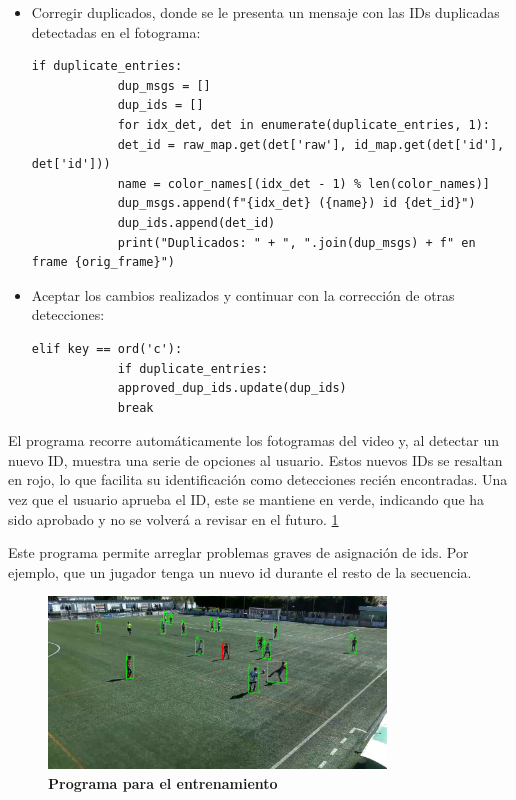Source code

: \documentclass[12pt, a4paper, twoside]{article}
\begin{document}
\begin{itemize}
		\item Corregir duplicados, donde se le presenta un mensaje con las IDs duplicadas detectadas en el fotograma:
		\vspace{0.5cm}
		\begin{lstlisting}[style=pythonstyle]
			if duplicate_entries:
			dup_msgs = []
			dup_ids = []
			for idx_det, det in enumerate(duplicate_entries, 1):
			det_id = raw_map.get(det['raw'], id_map.get(det['id'], det['id']))
			name = color_names[(idx_det - 1) % len(color_names)]
			dup_msgs.append(f"{idx_det} ({name}) id {det_id}")
			dup_ids.append(det_id)
			print("Duplicados: " + ", ".join(dup_msgs) + f" en frame {orig_frame}")
		\end{lstlisting}
		
		\item Aceptar los cambios realizados y continuar con la corrección de otras detecciones:
		\vspace{0.5cm}
		\begin{lstlisting}[style=pythonstyle]
			elif key == ord('c'):
			if duplicate_entries:
			approved_dup_ids.update(dup_ids)
			break
		\end{lstlisting}
	\end{itemize}
	
	
	El programa recorre automáticamente los fotogramas del video y, al detectar un nuevo ID, muestra una serie de opciones al usuario. Estos nuevos IDs se resaltan en rojo, lo que facilita su identificación como detecciones recién encontradas. Una vez que el usuario aprueba el ID, este se mantiene en verde, indicando que ha sido aprobado y no se volverá a revisar en el futuro. \ref{entr_reid}
	
	Este programa permite arreglar problemas graves de asignación de ids. Por ejemplo, que un jugador tenga un nuevo id durante el resto de la secuencia.
	
	\begin{figure}[H]
		\centering
		\includegraphics[width=0.8\textwidth]{image/entr_reid}
		\caption{\textbf{Programa para el entrenamiento}}
		\label{entr_reid}
	\end{figure}
	
\end{document}
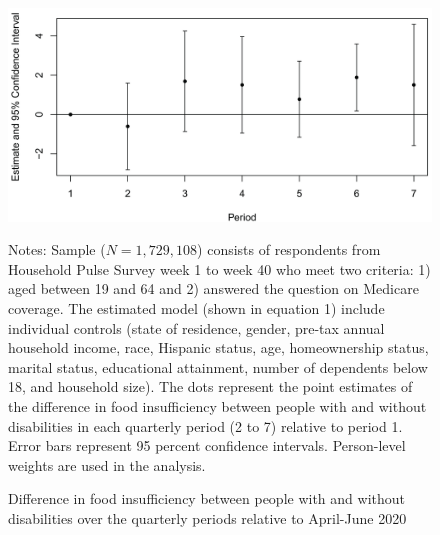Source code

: \documentclass[12pt]{article}
\begin{document}
\begin{figure}[h!]\label{food_insuf_wc}
\caption{Difference in food insufficiency between people with and without disabilities over the quarterly periods relative to April-June 2020}
\centering
\includegraphics[scale=0.8]{Exhibits/food_insuf_event_study_with_controls.jpg}
\medskip 
\begin{minipage}{0.8\textwidth} 
{\footnotesize Notes: Sample ($N=1,729,108$) consists of respondents from Household Pulse Survey week 1 to week 40 who meet two criteria: 1) aged between 19 and 64 and 2) answered the question on Medicare coverage. The estimated model (shown in equation 1) include individual controls (state of residence, gender, pre-tax annual household income, race, Hispanic status, age, homeownership status,
marital status, educational attainment, number of dependents below 18, and household size). The dots represent the point estimates of the difference in food insufficiency between people with and without disabilities in each quarterly period (2 to 7) relative to period 1. Error bars represent 95 percent confidence intervals. Person-level weights are used in the analysis. \par}
\end{minipage}
\end{figure}
\end{document}
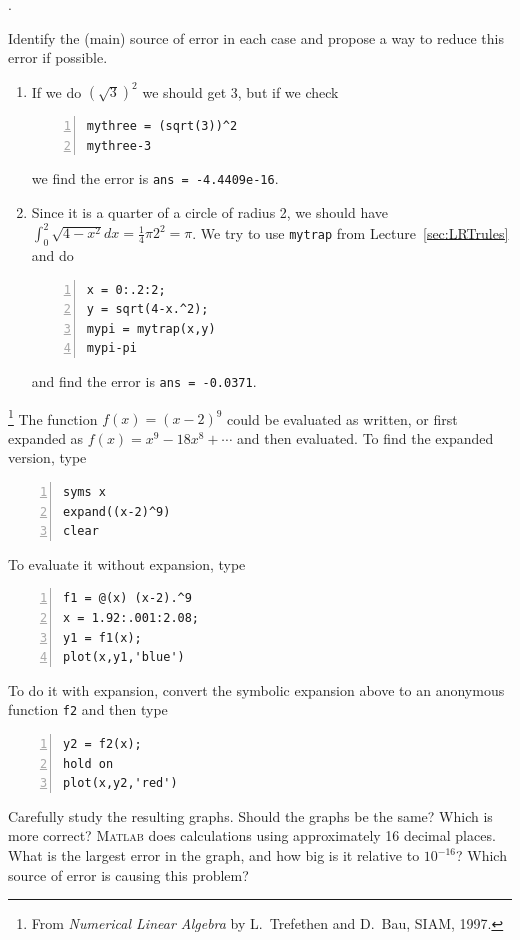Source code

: \begin{list}
{.}{}

\item Identify the (main) source of error in each case and propose a
  way to reduce this error if possible.
  \begin{enumerate}
  \item[(a)] If we do $(\sqrt{3})^2$ we should get 3, but if we check
    \begin{lstlisting}[frame=none,numbers=left]
mythree = (sqrt(3))^2
mythree-3
    \end{lstlisting}
    we find the error is 
    \verb&ans = -4.4409e-16&.
  \item[(b)] Since it is a quarter of a circle of radius 2, we should
    have $\int_0^2 \sqrt{4-x^2}dx=\frac{1}{4}\pi2^2=\pi$. We try to
    use \verb&mytrap& from Lecture~\ref{sec:LRTrules} and do
    \begin{lstlisting}[frame=none,numbers=left]
x = 0:.2:2;
y = sqrt(4-x.^2);
mypi = mytrap(x,y)
mypi-pi
    \end{lstlisting}
    and find the error is \verb&ans = -0.0371&.
  \end{enumerate}

\item \footnote{From {\em Numerical Linear Algebra} by L.~Trefethen and D.~Bau, SIAM, 1997.}
The function $f(x)=(x-2)^9$ could be evaluated as written, or first
expanded as $f(x)=x^9-18x^8+\cdots$ and then evaluated.
To find the expanded version, type
\begin{lstlisting}[frame=none,numbers=left]
syms x
expand((x-2)^9)
clear
\end{lstlisting}
To evaluate it without expansion, type
\begin{lstlisting}[frame=none,numbers=left]
f1 = @(x) (x-2).^9
x = 1.92:.001:2.08;
y1 = f1(x);
plot(x,y1,'blue')
\end{lstlisting}
To do it with expansion, convert the symbolic expansion above to an anonymous
function \verb&f2& and then type
\begin{lstlisting}[frame=none,numbers=left]
y2 = f2(x);
hold on
plot(x,y2,'red')
\end{lstlisting}
Carefully study the resulting graphs. Should the graphs be the same?
Which is more correct? \textsc{Matlab} does calculations using
approximately 16 decimal places. What is the largest error in the
graph, and how big is it relative to $10^{-16}$? Which source of error
is causing this problem?

\end{list}

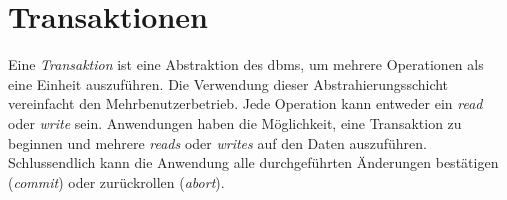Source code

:\section{Transaktionen}
Eine \textit{Transaktion} ist eine Abstraktion des \acrshort{dbms}, um mehrere Operationen als eine Einheit auszuführen. Die Verwendung dieser Abstrahierungsschicht vereinfacht den Mehrbenutzerbetrieb. Jede Operation kann entweder ein \textit{read} oder \textit{write} sein. Anwendungen haben die Möglichkeit, eine Transaktion zu beginnen und mehrere \textit{reads} oder \textit{writes} auf den Daten auszuführen. Schlussendlich kann die Anwendung alle durchgeführten Änderungen bestätigen (\textit{commit}) oder zurückrollen (\textit{abort})\cite{Dey.}.
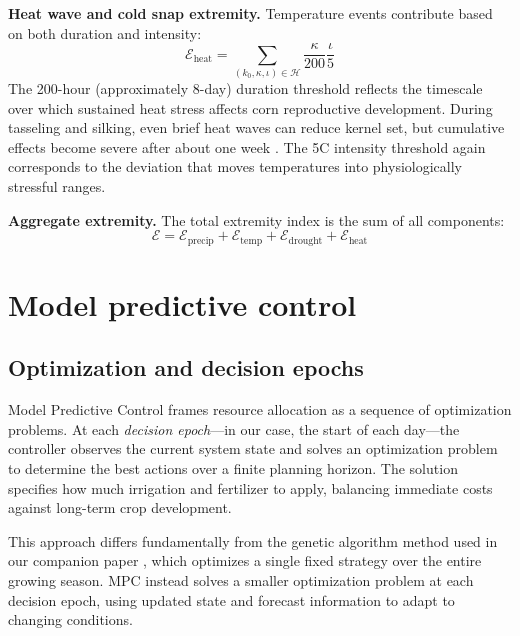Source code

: \documentclass[preprint,12pt]{elsarticle}
\newcommand{\df}[2]{\displaystyle\frac{#1}{#2}}
\begin{document}
\noindent\textbf{Heat wave and cold snap extremity.} Temperature events contribute based on both duration and intensity:
\begin{equation}
\mathcal{E}_{\text{heat}} = \sum_{(k_{0}, \kappa, \iota)\in\mathcal{H}} \df{\kappa}{200}\df{\iota}{5}
\label{eqn:extreme-heatwave}
\end{equation}
The 200-hour (approximately 8-day) duration threshold reflects the timescale over which sustained heat stress affects corn reproductive development. During tasseling and silking, even brief heat waves can reduce kernel set, but cumulative effects become severe after about one week \cite{hatfield2015temperature}. The 5\textdegree C intensity threshold again corresponds to the deviation that moves temperatures into physiologically stressful ranges.

\noindent\textbf{Aggregate extremity.} The total extremity index is the sum of all components:
\begin{equation}
\mathcal{E} = \mathcal{E}_{\text{precip}} + \mathcal{E}_{\text{temp}} + \mathcal{E}_{\text{drought}} + \mathcal{E}_{\text{heat}}
\label{eqn:extremity}
\end{equation}

\section{Model predictive control}\label{sec:mpc}

\subsection{Optimization and decision epochs}\label{subsec:optimization}

Model Predictive Control frames resource allocation as a sequence of optimization problems. At each \emph{decision epoch}---in our case, the start of each day---the controller observes the current system state and solves an optimization problem to determine the best actions over a finite planning horizon. The solution specifies how much irrigation and fertilizer to apply, balancing immediate costs against long-term crop development.

This approach differs fundamentally from the genetic algorithm method used in our companion paper \cite{becker2025ga}, which optimizes a single fixed strategy over the entire growing season. MPC instead solves a smaller optimization problem at each decision epoch, using updated state and forecast information to adapt to changing conditions.
\end{document}
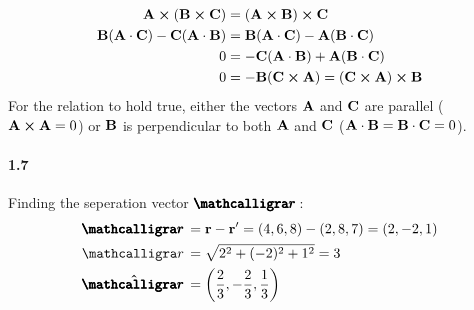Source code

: \documentclass[../main.tex]{subfiles}
\begin{document}
\begin{align*}
    \vb{A} \cp (\vb{B} \cp \vb{C}) &= (\vb{A} \cp \vb{B}) \cp \vb{C} \\
    \vb{B} (\vb{A} \cdot \vb{C}) - \vb{C} (\vb{A} \cdot \vb{B}) &=
    \vb{B} (\vb{A} \cdot \vb{C}) - \vb{A} (\vb{B} \cdot \vb{C}) \\
    0 &= -\vb{C} (\vb{A} \cdot \vb{B}) + \vb{A} (\vb{B} \cdot \vb{C}) \\
    0 &= -\vb{B} (\vb{C} \cp \vb{A}) = (\vb{C} \cp \vb{A}) \cp \vb{B}
\end{align*}
For the relation to hold true, either the vectors $\vb{A}$ and $\vb{C}$  are parallel
($\vb{A} \cp \vb{A} = 0$) or $\vb{B}$ is perpendicular to both $\vb{A}$ and $\vb{C}$
($\vb{A} \cdot \vb{B} = \vb{B} \cdot \vb{C} = 0$).

\paragraph{1.7}
Finding the seperation vector $\boldscriptr$:
\begin{align*}
    \boldscriptr &= \vb{r} - \vb{r}' = (4, 6, 8) - (2, 8, 7) = (2, -2, 1) \\
    \scriptr &= \sqrt{2^2 + (-2)^2 + 1^2} = 3 \\
    \vu{\boldscriptr} &= \quantity(\frac{2}{3}, -\frac{2}{3}, \frac{1}{3})
\end{align*}
\end{document}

#####

→ TASK OBJECTIVE:
Every line above that contains "disabilities" counts once. Give the number of those lines and nothing more.

→ RESPONSE AREA:
2